Building a brand for your company is one of the most important things you can do as a marketer.
A brand allows you to differentiate yourself from industry competitors with a unique image, a memorable voice, and an identity that resonates with your target customers. But establishing and launching your own brand from scratch can be difficult—particularly when you’re a startup with limited resources.
It can be tempting to rush through the process of market entry and start selling products as quickly as possible, but the way you introduce your company to your customers could have a huge impact on your potential for future sales. After all, you really do have only one chance to make a first impression.
Adopting a forward-thinking mindset, establishing a strategy, and fully prepping your rollout will help take your launch into the success stratosphere. All it takes is a commitment to five simple steps.

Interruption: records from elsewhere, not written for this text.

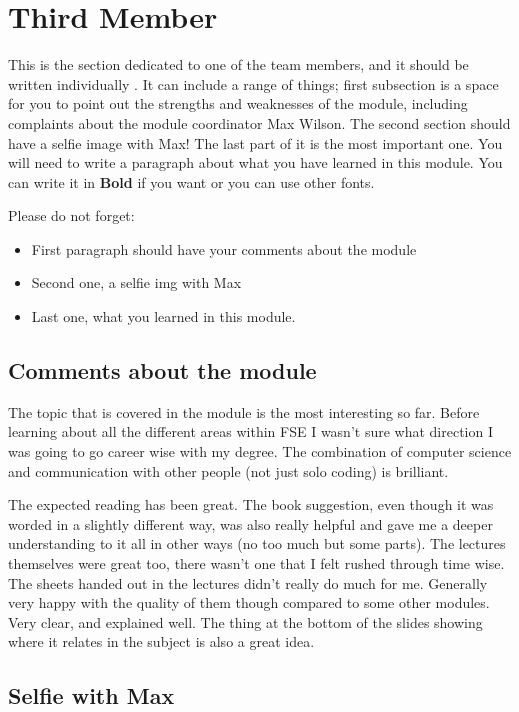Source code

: \section{Third Member}
This is the section dedicated to one of the team members, and it should be written individually . It can include a range of things; first subsection is a space for you to point out the strengths and weaknesses of the module, including complaints about the module coordinator Max Wilson. The second section should have a selfie image with Max! The last part of it is the most important one. You will need to write a paragraph about what you have learned in this module. You can write it in \textbf{Bold} if you want or you can use other fonts. 

Please do not forget:
\begin{itemize}
	\item First paragraph should have your comments about the module
	\item Second one, a selfie img with Max
	\item Last one, what you learned in this module.
\end{itemize}

\subsection{Comments about the module}
The topic that is covered in the module is the most interesting so far. Before learning about all the different areas within FSE I wasn't sure what direction I was going to go career wise with my degree. The combination of computer science and communication with other people (not just solo coding) is brilliant.

The expected reading has been great. The book suggestion, even though it was worded in a slightly different way, was also really helpful and gave me a deeper understanding to it all in other ways (no too much but some parts). The lectures themselves were great too, there wasn't one that I felt rushed through time wise. The sheets handed out in the lectures didn't really do much for me. Generally very happy with the quality of them though compared to some other modules. Very clear, and explained well. The thing at the bottom of the slides showing where it relates in the subject is also a great idea.

\subsection{Selfie with Max}

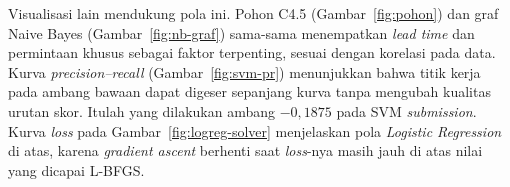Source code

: Visualisasi lain mendukung pola ini. Pohon C4.5 (Gambar~\ref{fig:pohon})
dan graf Naive Bayes (Gambar~\ref{fig:nb-graf}) sama-sama menempatkan
\textit{lead time} dan permintaan khusus sebagai faktor terpenting, sesuai
dengan korelasi pada data. Kurva \textit{precision--recall}
(Gambar~\ref{fig:svm-pr}) menunjukkan bahwa titik kerja pada ambang
bawaan dapat digeser sepanjang kurva tanpa mengubah kualitas urutan skor.
Itulah yang dilakukan ambang $-0{,}1875$ pada SVM \textit{submission}. Kurva
\textit{loss} pada Gambar~\ref{fig:logreg-solver} menjelaskan pola
\textit{Logistic Regression} di atas, karena \textit{gradient ascent}
berhenti saat \textit{loss}-nya masih jauh di atas nilai yang dicapai
L-BFGS.
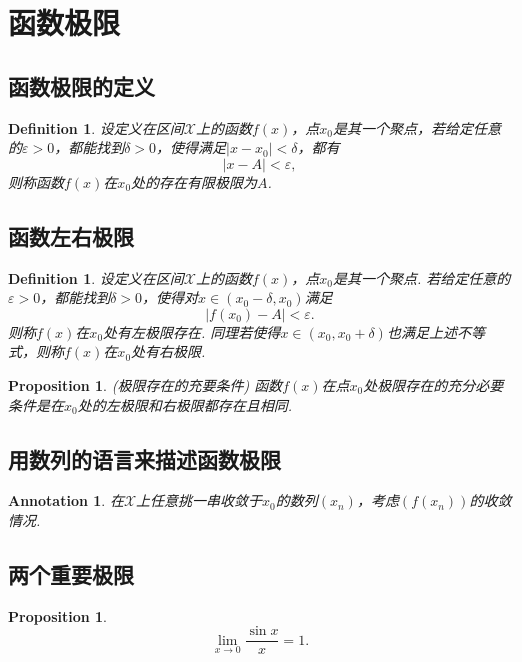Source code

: \documentclass{article}
\newtheorem{proposition}[theorem]{Proposition}
\newtheorem{definition}[theorem]{Definition}
\newtheorem{annotation}[theorem]{Annotation}
\begin{document}
\newpage
\section{函数极限}

\subsection{函数极限的定义}

\begin{definition}
\rm 设定义在区间$\mathcal{X}$上的函数$f(x)$，点$x_0$是其一个聚点，若给定任意的$\varepsilon  > 0$，都能找到$\delta > 0$，使得满足$|x-x_0| < \delta$，都有
$$
|x-A| < \varepsilon,
$$
则称函数$f(x)$在$x_0$处的存在有限极限为$A$.
\end{definition}

\subsection{函数左右极限}
\begin{definition}
\rm 设定义在区间$\mathcal{X}$上的函数$f(x)$，点$x_0$是其一个聚点. 若给定任意的$\varepsilon > 0$，都能找到$\delta > 0$，使得对$x \in (x_0-\delta,x_0)$满足
$$
|f(x_0)-A| < \varepsilon.
$$
则称$f(x)$在$x_0$处有{\color{red}左极限}存在. 同理若使得$x \in (x_0,x_0 +\delta)$也满足上述不等式，则称$f(x)$在$x_0$处有{\color{red}右极限}.
\end{definition}

\begin{proposition}
\rm {\color{red} (极限存在的充要条件) }函数$f(x)$在点$x_0$处极限存在的充分必要条件是在$x_0$处的左极限和右极限都存在且相同.
\end{proposition}

\subsection{用数列的语言来描述函数极限}

\begin{annotation}
\rm 在$\mathcal{X}$上任意挑一串收敛于$x_0$的数列$(x_n)$，考虑$(f(x_n))$的收敛情况.
\end{annotation}

\subsection{两个重要极限}

\begin{proposition}
$$
\lim\limits_{x \rightarrow 0} \frac{\sin x}{x} = 1.
$$
\end{proposition}
\end{document}
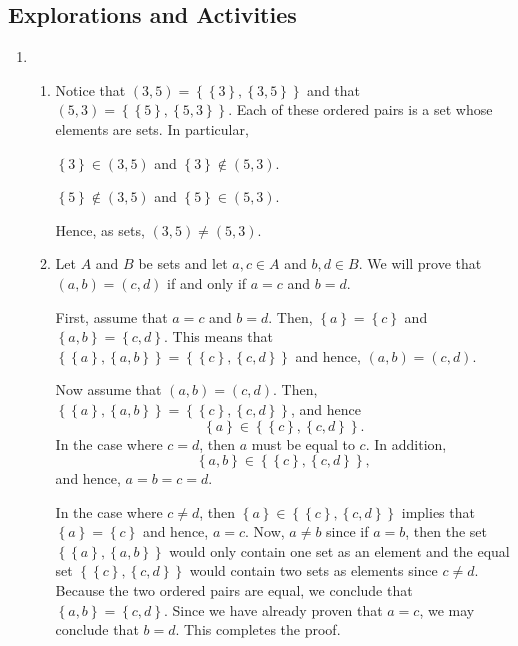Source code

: \subsection*{Explorations and Activities}
\setcounter{oldenumi}{\theenumi}
\begin{enumerate} \setcounter{enumi}{\theoldenumi}
\item \begin{enumerate}
\item Notice that $\left( {3, 5} \right) = \left\{ {\left\{ 3 \right\},\left\{ {3, 5} \right\}} \right\}$ and that  $\left( {5, 3} \right) = \left\{ {\left\{ 5 \right\},\left\{ {5, 3} \right\}} \right\}$.  Each of these ordered pairs is a set whose elements are sets.  In particular,
\begin{center}
$\left\{ 3 \right\} \in \left( {3, 5} \right)$ and 
$\left\{ 3 \right\} \notin \left( {5, 3} \right)$.

$\left\{ 5 \right\} \notin \left( {3, 5} \right)$ and 
$\left\{ 5 \right\} \in \left( {5, 3} \right)$.
\end{center}
Hence, as sets, $\left( {3, 5} \right) \ne \left( {5, 3} \right)$.

\item Let  $A$  and  $B$  be sets and let  $a,c \in A$  and  $b,d \in B$.  We will prove that  $\left( {a,b} \right) = \left( {c,d} \right)$  if and only if  $a = c$ and $b = d$.

First, assume that $a = c$ and $b = d$.  Then, $\left\{ a \right\} = \left\{ c \right\}$ and 
$\left\{ a, b \right\} = \left\{ c, d \right\}$.  This means that 
$\left\{ {\left\{ a \right\},\left\{ {a, b} \right\}} \right\} = 
\left\{ {\left\{ c \right\},\left\{ {c, d} \right\}} \right\}$ and hence, 
$\left( {a,b} \right) = \left( {c,d} \right)$.

Now assume that $\left( {a,b} \right) = \left( {c,d} \right)$.  Then, 
$\left\{ {\left\{ a \right\},\left\{ {a, b} \right\}} \right\} = 
\left\{ {\left\{ c \right\},\left\{ {c, d} \right\}} \right\}$, and hence
\[
\left\{ a \right\} \in \left\{ {\left\{ c \right\},\left\{ {c, d} \right\}} \right\}.
\]
In the case where $c = d$, then  $a$ must be equal to $c$. In addition,
\[
\left\{ a, b \right\} \in \left\{ {\left\{ c \right\},\left\{ {c, d} \right\}} \right\},
\]
and hence, $a = b = c = d$.  

In the case where $c \ne d$, then 
$\left\{ a \right\} \in \left\{ {\left\{ c \right\},\left\{ {c, d} \right\}} \right\}$ implies that $\left\{ a \right\} = \left\{ c \right\}$ and hence, $a = c$.  Now, $a \ne b$ since if 
$a = b$, then the set $\left\{ {\left\{ a \right\},\left\{ {a, b} \right\}} \right\}$ would only contain one set as an element and the equal set 
$\left\{ {\left\{ c \right\},\left\{ {c, d} \right\}} \right\}$ would contain two sets as elements since $c \ne d$.  Because the two ordered pairs are equal, we conclude that 
$\left\{ a, b \right\} = \left\{ c, d \right\}$.  Since we have already proven that $a = c$, we may conclude that $b = d$.  This completes the proof.


\end{enumerate}
\end{enumerate}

Step 1: Start as early as possible
Founding father Benjamin Franklin told us that when we fail to prepare, we prepare to fail.
There’s a lot more to launching a brand than simply showing off a new logo or telling people that you’re open for business. The quicker you get started, the sooner you’ll be able to identify potential problems before they damage your company’s reputation.
For instance, we all remember the fateful spring morning when Instagram rolled out its brand new logo, sparking a public outcry and leaving the business wondering where it went wrong.
Instagram is just one example of a spectacular failure to launch, but its experience provides insight into the importance of giving your team plenty of time to make sure that your strategy makes sense before rolling it out to the masses. Just a few extra weeks devoted to consumer research would have been enough to save Instagram months of damage control.
Step 2: Know your audience ecosystem
Your brand is your reputation, your identity, and your soul as a business. The most successful brands are those that resonate with their customers on a deeper level, sharing unified values, beliefs, and goals.
The more you know about your audience ecosystem, the more you can design a brand that both generates buzz during your launch and continues to establish long-standing relationships for the life of your company.
So, how do you plan a rollout around your target market?
- Bring back the user persona. Your buyer persona will always be an important resource in your brand strategy. Data-driven insight into your perfect customer will teach you how to speak the language of your audience, where to find them, and how to improve engagement.
- Create channel consistency. Your personas should tell you where your customers spend most of their time—your blog, your social media pages, or somewhere else. And create the same seamless experience on every touchpoint, maintaining consistent tone of voice, imagery, and timescale. Don’t show off your new logo on Instagram in April and then announce it on your website in August!
- Get your audience involved. Finally, don’t just tell your customers about your new brand: Ask them what they think about your logo, how they like your name, and whether they’ve had any problems using your new website. Engaging your audience from the beginning is a great way to start building a community for your business.
Step 3: Make your launch just one chapter in your story
Successful brands create an affinity with their audience that gradually transforms one-off customers into loyal consumer advocates. As today’s customers search for new ways to develop stronger relationships with their favorite brands, the easiest way to set yourself up for success is to position your launch as an important chapter of a larger company narrative.
If you’re introducing a new company, what caused you to approach this specific marketplace? If you’re rebranding, what trends in your industry pushed you to adopt a new image? When Airbnb launched its new identity in 2014, it inspired its customers with a story about how the new logo was all about “belonging.”
Make sure your employees know your story inside and out before you share it with the world. After all, your employees are your most important ambassadors and the frontline storytellers responsible for sharing your message. If they’re not sure about the new chapter in your tale, or what it means to them, then that could lead to holes in your new identity.
Step 4: Have a timeline for your launch
Timing is important in business. Write a blog at the wrong time, and you could risk incurring the wrath of an unhappy consumer base. Create a product too late, and you could miss your chance to transform the market.
When you’re launching a brand, timing is all about making sure that you share the right information with the right people at the best times.
Establishing a rollout schedule might seem simple enough, but it becomes far more complex when you consider the number of touchpoints you use to connect with your audience every day—signage, marketing collateral, social media channels, email signatures, and so much more.
Making sure you dot the i’s and cross the t’s at the perfect time will help you unveil a clear and consistent brand to the world, instead of a brand that seems still “under construction.”
Avoid leaking information about the brand before its official launch date, too. Brand media taken out of context could prompt negative conversations about your company before it has even had a chance to introduce itself.
Step 5: Stay the course
A well-executed launch is just the start of your brand strategy.
The rollout is your first step into your new identity, and the path ahead involves endless options for engaging, sharing, and communicating with your customers in ways that allow your message to spread to new people and partners. Although your launch sets the stage for marketing campaigns, content creation, and social growth, it’s up to you to invest in all of that.
To improve your chances of success, put a system in place from day one that you can use to collect feedback and important metrics about how your brand is perceived. For instance, try measuring social media engagement, sending out surveys, and speaking to customers to get more information about what they like and dislike about the brand. That will help you avoid any confusion around your reputation.
Never rest on your laurels after a launch. A brand isn’t just a name, a logo, or a website—it’s a dynamic, versatile entity that requires constant nurturing to survive.